- [TASK DETAILS] Extract every line below, verbatim.

[Opening SUPPLIED MATERIAL section]

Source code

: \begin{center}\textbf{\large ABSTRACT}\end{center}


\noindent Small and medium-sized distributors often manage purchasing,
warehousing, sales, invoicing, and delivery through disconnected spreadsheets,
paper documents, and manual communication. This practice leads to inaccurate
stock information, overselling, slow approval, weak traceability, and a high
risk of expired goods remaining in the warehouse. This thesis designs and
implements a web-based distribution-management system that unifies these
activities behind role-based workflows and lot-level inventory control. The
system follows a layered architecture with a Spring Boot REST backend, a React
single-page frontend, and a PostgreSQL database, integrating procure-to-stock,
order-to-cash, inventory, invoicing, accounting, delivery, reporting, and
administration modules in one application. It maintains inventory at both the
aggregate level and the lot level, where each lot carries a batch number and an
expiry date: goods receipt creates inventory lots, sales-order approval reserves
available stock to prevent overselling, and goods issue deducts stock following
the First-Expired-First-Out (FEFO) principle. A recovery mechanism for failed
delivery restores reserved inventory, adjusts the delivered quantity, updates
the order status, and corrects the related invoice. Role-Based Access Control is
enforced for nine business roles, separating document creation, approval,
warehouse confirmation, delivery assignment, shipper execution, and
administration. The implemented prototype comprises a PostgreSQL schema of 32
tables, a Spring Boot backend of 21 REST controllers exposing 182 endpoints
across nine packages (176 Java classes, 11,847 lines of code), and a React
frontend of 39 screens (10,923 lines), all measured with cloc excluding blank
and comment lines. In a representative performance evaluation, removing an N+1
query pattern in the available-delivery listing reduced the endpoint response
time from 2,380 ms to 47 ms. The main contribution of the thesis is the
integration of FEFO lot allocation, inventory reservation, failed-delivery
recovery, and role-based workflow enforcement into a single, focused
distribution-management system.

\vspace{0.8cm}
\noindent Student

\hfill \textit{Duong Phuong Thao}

[Closing SUPPLIED MATERIAL section]

- [YOUR SOLUTION]
Source code

: \begin{center}\textbf{\large ABSTRACT}\end{center}


\noindent Small and medium-sized distributors often manage purchasing,
warehousing, sales, invoicing, and delivery through disconnected spreadsheets,
paper documents, and manual communication. This practice leads to inaccurate
stock information, overselling, slow approval, weak traceability, and a high
risk of expired goods remaining in the warehouse. This thesis designs and
implements a web-based distribution-management system that unifies these
activities behind role-based workflows and lot-level inventory control. The
system follows a layered architecture with a Spring Boot REST backend, a React
single-page frontend, and a PostgreSQL database, integrating procure-to-stock,
order-to-cash, inventory, invoicing, accounting, delivery, reporting, and
administration modules in one application. It maintains inventory at both the
aggregate level and the lot level, where each lot carries a batch number and an
expiry date: goods receipt creates inventory lots, sales-order approval reserves
available stock to prevent overselling, and goods issue deducts stock following
the First-Expired-First-Out (FEFO) principle. A recovery mechanism for failed
delivery restores reserved inventory, adjusts the delivered quantity, updates
the order status, and corrects the related invoice. Role-Based Access Control is
enforced for nine business roles, separating document creation, approval,
warehouse confirmation, delivery assignment, shipper execution, and
administration. The implemented prototype comprises a PostgreSQL schema of 32
tables, a Spring Boot backend of 21 REST controllers exposing 182 endpoints
across nine packages (176 Java classes, 11,847 lines of code), and a React
frontend of 39 screens (10,923 lines), all measured with cloc excluding blank
and comment lines. In a representative performance evaluation, removing an N+1
query pattern in the available-delivery listing reduced the endpoint response
time from 2,380 ms to 47 ms. The main contribution of the thesis is the
integration of FEFO lot allocation, inventory reservation, failed-delivery
recovery, and role-based workflow enforcement into a single, focused
distribution-management system.

\vspace{0.8cm}
\noindent Student

\hfill \textit{Duong Phuong Thao}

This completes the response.